Centrosomes were tracked manually with the standard plugins in FIJI and the resultant coordinates imported into MS Excel or MATLAB for calculations and statistical analysis. To ensure that kymograms (Fig. 6) accurately reflect changes in distances between the centrosomes, time-lapse series were rotationally and translationally aligned at individual time points to make one of the centrosomes stationary and restrict the movements of the second centrosome to only one axis [52]. Maximal intensity projections were then generated for each time point.
Biochemistry
Nuclei were isolated by detergent extraction, filtration through a 5 μm mesh polycarbonate filter (Whatman, GE Healthcare), and sedimentation through a sucrose cushion, as described in [53]. Aliquots of the supernatant (cytosol) and pellet (nuclei) resuspended in the same volume as original lysate were loaded on a 7.5 % polyacrylamide gel, electrophoretically separated, and transferred to nitrocellulose as described [46]. Blots were probed with a polyclonal antibody to GFP (Abcam) and imaged in a BioRad Gel Doc system using chemiluminescent chemistry (Amersham, GE Healthcare).

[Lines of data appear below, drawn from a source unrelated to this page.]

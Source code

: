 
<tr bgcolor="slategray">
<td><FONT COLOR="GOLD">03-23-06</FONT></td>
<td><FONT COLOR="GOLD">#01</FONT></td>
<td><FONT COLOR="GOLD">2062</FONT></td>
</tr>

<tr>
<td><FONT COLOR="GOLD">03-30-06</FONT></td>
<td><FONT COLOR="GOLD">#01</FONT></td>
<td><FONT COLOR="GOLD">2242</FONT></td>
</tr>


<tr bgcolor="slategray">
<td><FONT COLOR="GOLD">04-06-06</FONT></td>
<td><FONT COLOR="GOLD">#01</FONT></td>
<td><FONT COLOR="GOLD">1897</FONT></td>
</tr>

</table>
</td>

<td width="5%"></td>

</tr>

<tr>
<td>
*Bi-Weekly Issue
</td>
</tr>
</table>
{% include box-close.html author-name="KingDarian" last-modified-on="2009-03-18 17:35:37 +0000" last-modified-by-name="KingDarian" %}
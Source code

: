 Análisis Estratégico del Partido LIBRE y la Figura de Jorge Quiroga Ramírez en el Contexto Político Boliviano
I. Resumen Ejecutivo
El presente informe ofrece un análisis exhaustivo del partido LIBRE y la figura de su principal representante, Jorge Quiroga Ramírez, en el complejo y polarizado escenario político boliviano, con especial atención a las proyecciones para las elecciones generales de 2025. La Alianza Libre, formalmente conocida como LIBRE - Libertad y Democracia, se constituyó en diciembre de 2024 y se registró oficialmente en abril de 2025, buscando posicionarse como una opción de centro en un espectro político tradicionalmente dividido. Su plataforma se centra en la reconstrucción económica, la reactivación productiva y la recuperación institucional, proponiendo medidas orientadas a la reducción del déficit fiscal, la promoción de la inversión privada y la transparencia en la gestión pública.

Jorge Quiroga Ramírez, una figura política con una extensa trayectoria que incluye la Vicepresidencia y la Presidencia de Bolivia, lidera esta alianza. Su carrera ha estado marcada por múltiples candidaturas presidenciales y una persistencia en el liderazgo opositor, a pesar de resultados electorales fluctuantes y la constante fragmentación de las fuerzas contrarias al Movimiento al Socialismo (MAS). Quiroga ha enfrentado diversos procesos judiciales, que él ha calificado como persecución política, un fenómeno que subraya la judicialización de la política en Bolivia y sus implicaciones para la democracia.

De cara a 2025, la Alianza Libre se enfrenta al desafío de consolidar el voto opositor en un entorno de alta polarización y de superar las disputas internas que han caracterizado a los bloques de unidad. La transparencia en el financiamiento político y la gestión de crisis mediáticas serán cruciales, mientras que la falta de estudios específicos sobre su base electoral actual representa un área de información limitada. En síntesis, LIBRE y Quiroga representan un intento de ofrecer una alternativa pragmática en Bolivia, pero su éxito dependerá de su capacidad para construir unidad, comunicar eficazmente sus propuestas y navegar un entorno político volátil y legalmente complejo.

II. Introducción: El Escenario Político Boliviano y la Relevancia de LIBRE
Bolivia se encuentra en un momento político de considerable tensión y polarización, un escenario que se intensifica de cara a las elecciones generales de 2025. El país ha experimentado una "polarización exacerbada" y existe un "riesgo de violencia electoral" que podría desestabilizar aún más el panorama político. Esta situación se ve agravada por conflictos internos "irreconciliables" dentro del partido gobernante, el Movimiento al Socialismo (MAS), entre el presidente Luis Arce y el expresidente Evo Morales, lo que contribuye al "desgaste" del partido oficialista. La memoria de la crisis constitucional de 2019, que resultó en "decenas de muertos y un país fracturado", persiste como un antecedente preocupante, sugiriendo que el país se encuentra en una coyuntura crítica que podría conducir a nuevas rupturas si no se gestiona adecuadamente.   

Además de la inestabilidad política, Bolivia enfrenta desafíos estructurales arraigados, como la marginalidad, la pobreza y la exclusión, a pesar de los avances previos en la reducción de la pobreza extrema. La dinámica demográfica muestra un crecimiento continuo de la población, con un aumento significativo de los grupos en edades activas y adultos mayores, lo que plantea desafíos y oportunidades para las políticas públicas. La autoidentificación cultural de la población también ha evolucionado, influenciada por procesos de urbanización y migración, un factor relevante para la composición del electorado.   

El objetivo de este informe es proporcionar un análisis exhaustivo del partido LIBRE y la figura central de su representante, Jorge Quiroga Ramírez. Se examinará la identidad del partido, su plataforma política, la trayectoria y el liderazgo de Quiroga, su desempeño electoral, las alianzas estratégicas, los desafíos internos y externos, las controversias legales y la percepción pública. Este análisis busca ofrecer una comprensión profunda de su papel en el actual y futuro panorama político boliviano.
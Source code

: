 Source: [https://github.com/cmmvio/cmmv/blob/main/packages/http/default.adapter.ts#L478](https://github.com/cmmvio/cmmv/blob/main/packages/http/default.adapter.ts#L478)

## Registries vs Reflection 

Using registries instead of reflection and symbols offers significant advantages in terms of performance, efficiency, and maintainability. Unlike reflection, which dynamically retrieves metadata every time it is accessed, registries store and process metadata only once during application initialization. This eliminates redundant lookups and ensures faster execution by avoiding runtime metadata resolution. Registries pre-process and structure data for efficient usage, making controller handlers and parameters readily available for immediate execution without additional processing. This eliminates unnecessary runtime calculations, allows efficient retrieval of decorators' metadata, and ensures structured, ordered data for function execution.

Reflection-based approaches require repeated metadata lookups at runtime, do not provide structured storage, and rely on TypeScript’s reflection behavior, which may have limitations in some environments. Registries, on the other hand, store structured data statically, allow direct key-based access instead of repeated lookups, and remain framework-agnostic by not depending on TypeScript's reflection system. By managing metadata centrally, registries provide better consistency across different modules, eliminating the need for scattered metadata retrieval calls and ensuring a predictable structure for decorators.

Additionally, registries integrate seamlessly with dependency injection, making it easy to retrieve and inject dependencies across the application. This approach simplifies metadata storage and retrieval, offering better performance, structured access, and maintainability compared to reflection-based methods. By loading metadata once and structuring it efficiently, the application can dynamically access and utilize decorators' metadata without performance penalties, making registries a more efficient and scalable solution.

Electronic supplementary material
Below is the link to the electronic supplementary material.
Acknowledgments
We appreciate the use of Wadsworth Center’s Molecular Genetics Core for DNA sequencing. We thank Dr. Wolfgang Nellen for kindly providing the GFP-CenH3 expression plasmid, Dr. Manfred Schliwa for the GFP-γ-tubulin construct, Valentin Magidson for general light microscopy assistance, and Dr. Vitali Sikirzhytski for help with statistical analysis. We are grateful to the efforts at http://dictybase.org to archive and annotate Dictyostelium sequence information. This work was supported in part by the NSF (MCB-1051612 to M.P.K, DBI-1062963 for REU support of K.I), and the NIH (GM59363 to A.K).
Compliance with ethical standards
Ethical standards
The experiments presented in this manuscript submitted for publication were performed in compliance with the current laws of the United States.
Conflict of interest
The authors declare that they have no conflict of interest.